Saved data entries:
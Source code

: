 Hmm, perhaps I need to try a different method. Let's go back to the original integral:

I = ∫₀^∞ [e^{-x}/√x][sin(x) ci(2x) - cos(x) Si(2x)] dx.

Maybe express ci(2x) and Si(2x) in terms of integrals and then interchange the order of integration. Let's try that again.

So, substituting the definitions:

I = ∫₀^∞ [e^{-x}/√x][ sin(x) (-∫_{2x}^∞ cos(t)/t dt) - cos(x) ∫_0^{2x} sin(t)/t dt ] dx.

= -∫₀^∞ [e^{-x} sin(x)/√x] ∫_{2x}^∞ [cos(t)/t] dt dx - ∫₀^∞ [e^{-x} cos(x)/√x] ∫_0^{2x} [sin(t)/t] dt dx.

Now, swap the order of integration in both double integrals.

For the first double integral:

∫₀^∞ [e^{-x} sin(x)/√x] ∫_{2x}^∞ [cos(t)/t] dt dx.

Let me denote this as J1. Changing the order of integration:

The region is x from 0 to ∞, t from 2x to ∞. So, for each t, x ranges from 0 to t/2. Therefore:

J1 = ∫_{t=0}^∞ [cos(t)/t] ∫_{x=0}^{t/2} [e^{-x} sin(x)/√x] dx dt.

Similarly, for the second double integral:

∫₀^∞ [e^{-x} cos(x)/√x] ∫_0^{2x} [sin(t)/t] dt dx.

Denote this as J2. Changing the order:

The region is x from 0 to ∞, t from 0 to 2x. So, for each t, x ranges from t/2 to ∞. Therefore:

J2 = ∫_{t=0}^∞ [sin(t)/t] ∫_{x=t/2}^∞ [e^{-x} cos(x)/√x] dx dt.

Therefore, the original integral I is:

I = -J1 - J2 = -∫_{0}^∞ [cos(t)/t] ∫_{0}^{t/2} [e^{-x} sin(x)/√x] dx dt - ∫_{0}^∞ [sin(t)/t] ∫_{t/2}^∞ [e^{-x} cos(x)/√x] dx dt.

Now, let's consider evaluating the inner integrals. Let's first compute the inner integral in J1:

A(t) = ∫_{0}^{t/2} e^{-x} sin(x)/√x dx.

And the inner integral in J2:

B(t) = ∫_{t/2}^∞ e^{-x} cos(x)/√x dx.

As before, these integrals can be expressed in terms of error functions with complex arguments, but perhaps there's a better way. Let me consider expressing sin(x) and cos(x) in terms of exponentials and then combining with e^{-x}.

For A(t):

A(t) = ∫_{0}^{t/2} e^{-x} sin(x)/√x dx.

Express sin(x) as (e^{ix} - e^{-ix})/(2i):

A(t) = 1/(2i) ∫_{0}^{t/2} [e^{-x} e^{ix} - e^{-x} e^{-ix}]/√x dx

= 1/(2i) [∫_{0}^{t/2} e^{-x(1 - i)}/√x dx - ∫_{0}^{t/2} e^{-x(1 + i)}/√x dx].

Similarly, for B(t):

(TO DO)
Your task is to copy each line of the data above that holds "double".

(SOLUTION TO THIS PROBLEM)
Now, swap the order of integration in both double integrals.
For the first double integral:
Similarly, for the second double integral:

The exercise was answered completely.